Work to be completed – The listing below is to be output in its exact form.

Segment Start: Input material

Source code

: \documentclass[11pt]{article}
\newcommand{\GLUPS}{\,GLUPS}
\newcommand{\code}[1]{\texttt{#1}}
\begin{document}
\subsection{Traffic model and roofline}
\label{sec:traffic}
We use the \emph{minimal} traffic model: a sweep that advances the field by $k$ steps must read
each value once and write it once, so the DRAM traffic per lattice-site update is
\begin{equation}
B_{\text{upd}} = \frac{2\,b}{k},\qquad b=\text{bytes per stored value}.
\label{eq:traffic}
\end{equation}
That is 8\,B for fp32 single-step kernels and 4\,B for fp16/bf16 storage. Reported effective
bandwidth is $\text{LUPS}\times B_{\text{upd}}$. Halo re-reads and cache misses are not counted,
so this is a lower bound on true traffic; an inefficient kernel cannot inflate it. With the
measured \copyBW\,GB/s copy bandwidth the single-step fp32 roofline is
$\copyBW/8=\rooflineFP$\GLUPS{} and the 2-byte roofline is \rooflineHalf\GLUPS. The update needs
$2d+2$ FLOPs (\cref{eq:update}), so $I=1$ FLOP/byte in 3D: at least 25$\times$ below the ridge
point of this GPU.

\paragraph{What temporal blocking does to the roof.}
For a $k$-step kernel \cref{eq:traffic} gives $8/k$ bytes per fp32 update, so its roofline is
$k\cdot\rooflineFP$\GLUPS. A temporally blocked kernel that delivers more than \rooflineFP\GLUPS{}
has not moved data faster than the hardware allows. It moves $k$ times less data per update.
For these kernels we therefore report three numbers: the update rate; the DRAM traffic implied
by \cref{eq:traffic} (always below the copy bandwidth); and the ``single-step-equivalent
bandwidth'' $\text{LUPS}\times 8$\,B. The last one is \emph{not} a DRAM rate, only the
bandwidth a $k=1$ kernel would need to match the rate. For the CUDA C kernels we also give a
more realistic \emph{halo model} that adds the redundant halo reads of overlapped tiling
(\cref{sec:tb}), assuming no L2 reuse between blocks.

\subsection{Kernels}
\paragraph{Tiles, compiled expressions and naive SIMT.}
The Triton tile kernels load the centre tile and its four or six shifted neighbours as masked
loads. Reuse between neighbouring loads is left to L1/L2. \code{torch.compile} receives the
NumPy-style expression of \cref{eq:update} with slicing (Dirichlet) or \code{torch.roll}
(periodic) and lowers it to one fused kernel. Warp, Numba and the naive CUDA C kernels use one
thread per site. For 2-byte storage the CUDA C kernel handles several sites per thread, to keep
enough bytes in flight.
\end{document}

Segment End: Input material

Result for this task –
Source code

: \documentclass[11pt]{article}
\newcommand{\GLUPS}{\,GLUPS}
\newcommand{\code}[1]{\texttt{#1}}
\begin{document}
\subsection{Traffic model and roofline}
\label{sec:traffic}
We use the \emph{minimal} traffic model: a sweep that advances the field by $k$ steps must read
each value once and write it once, so the DRAM traffic per lattice-site update is
\begin{equation}
B_{\text{upd}} = \frac{2\,b}{k},\qquad b=\text{bytes per stored value}.
\label{eq:traffic}
\end{equation}
That is 8\,B for fp32 single-step kernels and 4\,B for fp16/bf16 storage. Reported effective
bandwidth is $\text{LUPS}\times B_{\text{upd}}$. Halo re-reads and cache misses are not counted,
so this is a lower bound on true traffic; an inefficient kernel cannot inflate it. With the
measured \copyBW\,GB/s copy bandwidth the single-step fp32 roofline is
$\copyBW/8=\rooflineFP$\GLUPS{} and the 2-byte roofline is \rooflineHalf\GLUPS. The update needs
$2d+2$ FLOPs (\cref{eq:update}), so $I=1$ FLOP/byte in 3D: at least 25$\times$ below the ridge
point of this GPU.

\paragraph{What temporal blocking does to the roof.}
For a $k$-step kernel \cref{eq:traffic} gives $8/k$ bytes per fp32 update, so its roofline is
$k\cdot\rooflineFP$\GLUPS. A temporally blocked kernel that delivers more than \rooflineFP\GLUPS{}
has not moved data faster than the hardware allows. It moves $k$ times less data per update.
For these kernels we therefore report three numbers: the update rate; the DRAM traffic implied
by \cref{eq:traffic} (always below the copy bandwidth); and the ``single-step-equivalent
bandwidth'' $\text{LUPS}\times 8$\,B. The last one is \emph{not} a DRAM rate, only the
bandwidth a $k=1$ kernel would need to match the rate. For the CUDA C kernels we also give a
more realistic \emph{halo model} that adds the redundant halo reads of overlapped tiling
(\cref{sec:tb}), assuming no L2 reuse between blocks.

\subsection{Kernels}
\paragraph{Tiles, compiled expressions and naive SIMT.}
The Triton tile kernels load the centre tile and its four or six shifted neighbours as masked
loads. Reuse between neighbouring loads is left to L1/L2. \code{torch.compile} receives the
NumPy-style expression of \cref{eq:update} with slicing (Dirichlet) or \code{torch.roll}
(periodic) and lowers it to one fused kernel. Warp, Numba and the naive CUDA C kernels use one
thread per site. For 2-byte storage the CUDA C kernel handles several sites per thread, to keep
enough bytes in flight.
\end{document}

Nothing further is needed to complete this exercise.